My next thought was to fix $\theta_1 >0$ and test $H_0:\theta =0$ versus $H_1: \theta = \theta_1$ so we can use Neyman-Pearson. Then, if the resulting tests depended on $\theta_1$, we could conclude that no UMP exists. (Is this reasoning correct?)
We'd form the likelihood ratio: $$ \Lambda = \dfrac{L(\theta=0;\vec x)}{L(\theta = \theta_1; \vec x)}= \dfrac{\mathbf{1}[0 < x_{(1)} \le x_{(n)} < 1]}{\mathbf{1}{[\theta_1 < x_{(1)} \le x_{(n)} < \theta_1+1]}} $$ and reject if $\Lambda$ is sufficiently small. But how would I form a rejection rule from this?
Assuming the denominator is nonzero, $\Lambda$ would either equal 1 or 0, the latter of which would occur when $1 < x_{(n)} < \theta_1+1$ or when $1 < x_{(1)} \le x_{(n)} \le \theta_1+1$. So the rejection region would be $\{X_{(n)} >c_1\} \cup \{X_{(1)} > c_2\}$, where $c$ is chosen so that $P((X_{(n)} > c_1) \cup (X_{(1)} > c_2); H_0)=\alpha$. And from here I'm stuck.
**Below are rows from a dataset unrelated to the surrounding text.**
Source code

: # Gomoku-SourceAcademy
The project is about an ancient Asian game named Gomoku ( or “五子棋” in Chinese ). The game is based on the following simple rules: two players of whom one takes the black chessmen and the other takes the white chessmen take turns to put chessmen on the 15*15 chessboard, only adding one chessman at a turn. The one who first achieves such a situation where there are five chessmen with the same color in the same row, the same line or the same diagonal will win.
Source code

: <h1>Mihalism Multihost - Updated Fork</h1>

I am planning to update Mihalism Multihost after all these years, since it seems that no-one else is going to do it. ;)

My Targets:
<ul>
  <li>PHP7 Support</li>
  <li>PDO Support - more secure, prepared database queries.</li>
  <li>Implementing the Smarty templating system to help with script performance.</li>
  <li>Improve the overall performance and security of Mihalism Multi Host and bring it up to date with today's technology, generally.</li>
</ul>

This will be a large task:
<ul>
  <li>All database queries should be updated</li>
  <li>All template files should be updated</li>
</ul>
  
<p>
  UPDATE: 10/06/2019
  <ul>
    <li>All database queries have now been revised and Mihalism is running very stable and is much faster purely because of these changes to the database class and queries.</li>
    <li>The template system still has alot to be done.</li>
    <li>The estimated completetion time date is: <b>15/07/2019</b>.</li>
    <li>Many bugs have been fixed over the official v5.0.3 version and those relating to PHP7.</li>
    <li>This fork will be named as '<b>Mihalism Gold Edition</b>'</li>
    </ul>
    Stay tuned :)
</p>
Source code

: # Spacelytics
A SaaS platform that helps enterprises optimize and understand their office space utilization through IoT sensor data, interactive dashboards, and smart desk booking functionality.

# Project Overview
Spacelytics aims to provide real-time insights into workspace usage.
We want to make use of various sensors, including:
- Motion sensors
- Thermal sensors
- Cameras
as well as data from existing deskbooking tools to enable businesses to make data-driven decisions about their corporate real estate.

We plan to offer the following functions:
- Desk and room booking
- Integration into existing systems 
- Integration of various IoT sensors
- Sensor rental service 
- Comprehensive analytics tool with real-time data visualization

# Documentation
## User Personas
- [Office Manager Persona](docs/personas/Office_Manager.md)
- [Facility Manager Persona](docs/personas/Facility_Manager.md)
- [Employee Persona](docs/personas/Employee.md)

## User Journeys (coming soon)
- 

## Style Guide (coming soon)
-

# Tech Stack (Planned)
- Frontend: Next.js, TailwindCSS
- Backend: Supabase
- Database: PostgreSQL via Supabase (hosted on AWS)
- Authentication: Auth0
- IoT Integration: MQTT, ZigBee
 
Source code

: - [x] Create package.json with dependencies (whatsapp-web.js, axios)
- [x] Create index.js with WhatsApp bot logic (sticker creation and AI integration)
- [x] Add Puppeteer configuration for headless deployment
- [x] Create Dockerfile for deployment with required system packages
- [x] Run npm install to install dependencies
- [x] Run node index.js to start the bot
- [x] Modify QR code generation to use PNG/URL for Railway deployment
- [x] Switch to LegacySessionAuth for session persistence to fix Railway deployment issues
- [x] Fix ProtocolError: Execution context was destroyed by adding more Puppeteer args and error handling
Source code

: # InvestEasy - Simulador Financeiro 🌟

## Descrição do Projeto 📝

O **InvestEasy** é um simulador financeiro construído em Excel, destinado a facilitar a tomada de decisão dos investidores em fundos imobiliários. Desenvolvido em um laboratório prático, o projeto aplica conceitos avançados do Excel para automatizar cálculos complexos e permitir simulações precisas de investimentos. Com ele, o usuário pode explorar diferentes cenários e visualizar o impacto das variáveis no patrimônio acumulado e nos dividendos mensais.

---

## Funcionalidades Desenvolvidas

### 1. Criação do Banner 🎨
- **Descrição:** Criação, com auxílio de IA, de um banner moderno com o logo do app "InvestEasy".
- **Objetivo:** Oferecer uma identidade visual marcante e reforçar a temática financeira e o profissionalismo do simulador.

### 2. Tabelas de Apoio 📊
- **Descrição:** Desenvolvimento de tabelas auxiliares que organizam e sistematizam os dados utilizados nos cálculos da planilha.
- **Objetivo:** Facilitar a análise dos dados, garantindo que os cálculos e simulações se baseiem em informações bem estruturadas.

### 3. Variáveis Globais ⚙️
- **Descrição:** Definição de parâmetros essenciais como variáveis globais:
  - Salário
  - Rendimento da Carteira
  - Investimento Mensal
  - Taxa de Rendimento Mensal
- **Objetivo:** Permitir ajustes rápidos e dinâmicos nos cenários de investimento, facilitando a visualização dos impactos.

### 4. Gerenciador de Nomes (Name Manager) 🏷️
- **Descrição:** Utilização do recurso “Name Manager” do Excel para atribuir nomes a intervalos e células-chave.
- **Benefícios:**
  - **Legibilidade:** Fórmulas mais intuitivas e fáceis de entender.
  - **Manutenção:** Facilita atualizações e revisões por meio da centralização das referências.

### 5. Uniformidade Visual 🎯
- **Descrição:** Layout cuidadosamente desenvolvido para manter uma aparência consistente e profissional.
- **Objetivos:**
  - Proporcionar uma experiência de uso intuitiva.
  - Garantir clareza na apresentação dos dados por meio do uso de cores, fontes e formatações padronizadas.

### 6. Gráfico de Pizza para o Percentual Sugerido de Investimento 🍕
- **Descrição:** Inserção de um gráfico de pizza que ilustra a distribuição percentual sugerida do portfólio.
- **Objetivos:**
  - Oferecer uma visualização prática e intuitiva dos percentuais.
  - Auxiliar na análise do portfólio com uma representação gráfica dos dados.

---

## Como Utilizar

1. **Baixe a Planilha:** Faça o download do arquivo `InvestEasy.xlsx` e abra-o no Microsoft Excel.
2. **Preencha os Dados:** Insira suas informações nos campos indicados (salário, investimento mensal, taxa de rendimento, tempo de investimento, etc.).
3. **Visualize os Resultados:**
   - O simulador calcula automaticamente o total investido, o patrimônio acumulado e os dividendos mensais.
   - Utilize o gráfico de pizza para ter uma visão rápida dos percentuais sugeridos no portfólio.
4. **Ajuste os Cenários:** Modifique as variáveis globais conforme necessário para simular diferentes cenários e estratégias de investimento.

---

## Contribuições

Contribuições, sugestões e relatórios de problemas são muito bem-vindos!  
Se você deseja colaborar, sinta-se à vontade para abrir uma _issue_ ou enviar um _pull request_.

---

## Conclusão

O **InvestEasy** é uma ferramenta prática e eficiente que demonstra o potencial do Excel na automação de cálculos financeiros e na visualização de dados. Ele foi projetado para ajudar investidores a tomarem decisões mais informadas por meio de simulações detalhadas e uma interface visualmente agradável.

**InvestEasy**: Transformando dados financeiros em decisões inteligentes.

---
Overall, I have two questions.
- Is my reasoning with Neyman Pearson and the calculations with $\Lambda$ and the Rejection Region all correct?
- If not, then I still need to find the UMP or concoct a test that's more-powerful than the given one. How would I do this, particularly finding the UMP?